Le débat sur le droit de vote des étrangers est relancé par Yves JEGO
 
 

Yves Jego, député de l'Union pour la majorité présidentielle et maire de Montereau-Fault-Yonne en Seine-et-Marne, propose pour les étrangers extra-communautaires un contrat d'accueil puis un contrat d'enracinement avec des droits nouveaux "tels que le droit de vote et la possibilité d'acquérir plus facilement la nationalité au terme de cette période". Cette "contribution au débat" adressée à plusieurs membres du gouvernement a été largement reprise par la presse le 11 octobre.

Le Monde cite à cette occasion des extraits de livres récents de Nicolas Sarkozy, ministre le l'Intérieur : "J'avoue ne pas être outrageusement choqué par la perspective de voir des étrangers, y compris non communautaires, voter pour les scrutins cantonaux et municipaux. À compter du moment où ils paient des impôts, où ils respectent nos lois, où ils vivent sur notre territoire depuis un temps minimum, par exemple de cinq années, je ne vois pas au nom de quelle logique nous pourrions les empêcher de donner une appréciatIon sur la façon dont est organisé leur cadre de vie quotidien" ("Libre" publié en 2001 chez Fixot-Robert Laffont) et de Jean-Pierre Raffarin, Premier ministre : "Un authentique décentralisateur ne peut pas être opposé à un débat sur le droit de vote aux élections municipales pour les étrangers résidant depuis plusieurs années dans une commune. Ce pourrait être un signe de la France à leur endroit." ("Pour une nouvelle gouvernance" publié en 2001 par l'Archipel).

Sur Radio J le 20 octobre, Philippe Douste-Blazy, secrétaire général de l'UMP, reprend l'idée : "Il faut une sorte de pacte, de programme d'intégration dans ce pays, dans lequel il y aura en effet le droit de vote des immigrés qui vivent depuis plus de dix ans dans notre pays".

Bien entendu, tout le monde n'est pas d'accord à droite ; le 25 octobre, trois députés de l'UMP, Damien Meslot (Territoire de Belfort), Thierry Mariani (Vaucluse) et Christian Estrosi (Alpes-Maritimes) lancent un appel "contre l'obtention du droit de vote des étrangers extra-communautaires aux élections locales". La veille, le 24 octobre, lors de l'installation des nouveaux membres du Haut Conseil de l'Intégration, le Premier ministre avait déclaré "Le débat sur le droit de vote ne doit pas occulter celui, plus essentiel, sur l'acquisition de la nationalité. S'agissant des étrangers vivant en France depuis longtemps et qui aspirent à participer plus activement à la vie locale, la réponse la plus adéquate consiste à clarifier et à donner du sens aux conditions d'attribution de la nationalité française... N'ouvrons pas la porte du droit de vote aux étrangers pour refermer celle de l'accès à la nationalité. Ce ne serait pas conforme à nos traditions : simplifions plutôt le labyrinthe administratif qui dissuade les mieux disposés et suscite en réaction des replis communautaires".

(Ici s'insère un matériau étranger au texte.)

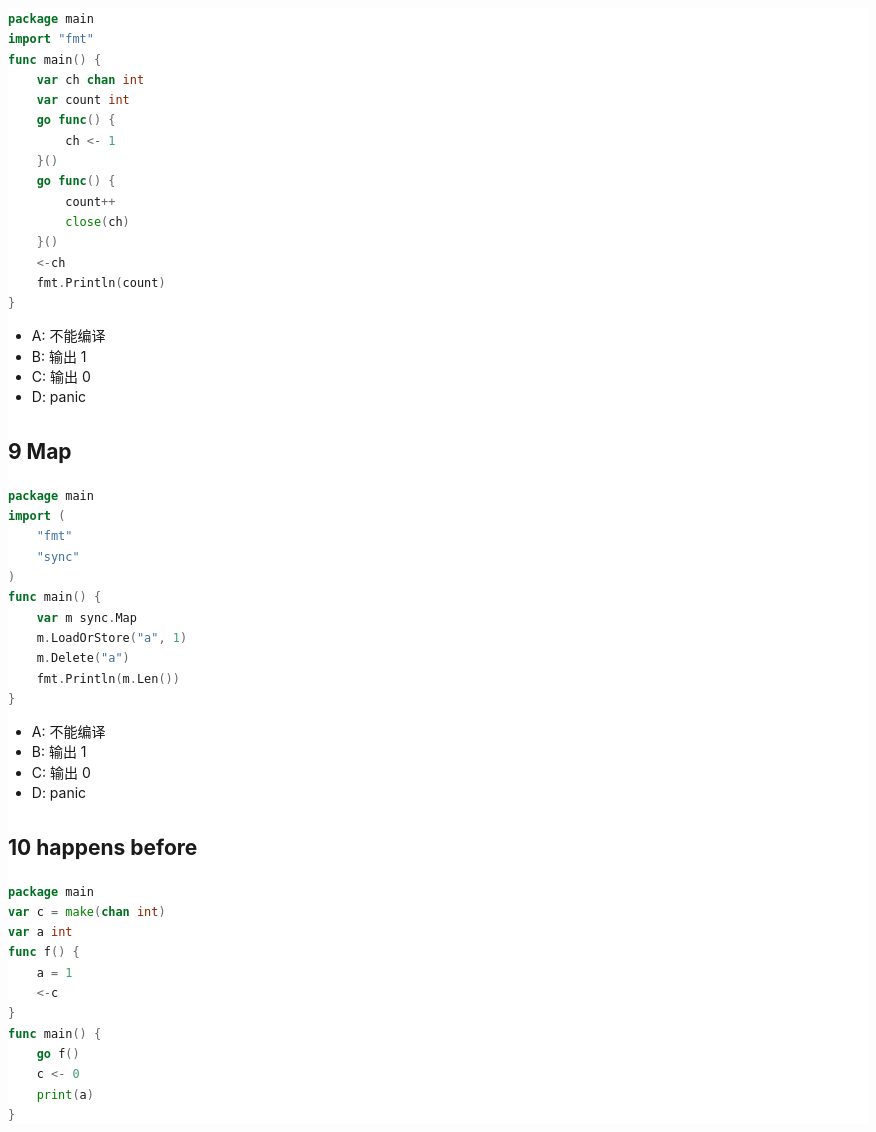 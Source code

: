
 ```go
package main
import "fmt"
func main() {
	var ch chan int
	var count int
	go func() {
		ch <- 1
	}()
	go func() {
		count++
		close(ch)
	}()
	<-ch
	fmt.Println(count)
}
```

- A: 不能编译
- B: 输出 1
- C: 输出 0
- D: panic

## 9 Map

```go
package main
import (
	"fmt"
	"sync"
)
func main() {
	var m sync.Map
	m.LoadOrStore("a", 1)
	m.Delete("a")
	fmt.Println(m.Len())
}
```

- A: 不能编译
- B: 输出 1
- C: 输出 0
- D: panic

## 10 happens before

```go
package main
var c = make(chan int)
var a int
func f() {
	a = 1
	<-c
}
func main() {
	go f()
	c <- 0
	print(a)
}
```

Et faut-il rappeler qu'il n'y a pas contradiction mais complémentarité entre faciliter l'accès à la nationalité et accorder le droit de vote. Dans un rapport de 1991, le Haut Conseil de l'Intégration notait que "la Norvège et la Suède qui ont donné le droit de vote local aux résidents étrangers sont aussi les pays qui accordent le plus la nationalité du pays d'accueil." Les choses n'ont pas changé depuis.
 
 

l Référendum pour tous

Le 29 septembre, tous les habitants de Stains et de l'Ile Saint-Denis, en région parisienne, français ou non, ont pu voter sur l'adhésion de leur ville à la communauté d'agglomération. Un registre électoral spécial était ouvert pour les 600 nouveaux inscrits de l'Ile Saint-Denis et les 1 500 de Stains qui ont été plus nombreux que les électeurs "légaux" à voter. Pour Michel Bourgain, maire Vert de l'Ile Saint-Denis, "le droit n'a pas vocation à stagner dans le formol" et pour Michel Beaumale, maire communiste de Stains, il ne s'agit que de "mettre en œuvre les promesses de Chirac sur l'expérimentation locale."

l Votation citoyenne

Les trois collectifs "Même sol, mêmes droits, même voix", "Un(e) résident(e), une voix" et "Pour une véritable citoyenneté européenne" organisent les 6, 7 et 8 décembre une votation citoyenne. Des bureaux de vote ouverts dans plusieurs villes de France permettront aux électeurs de s'exprimer sur le droit de vote des résidents étrangers.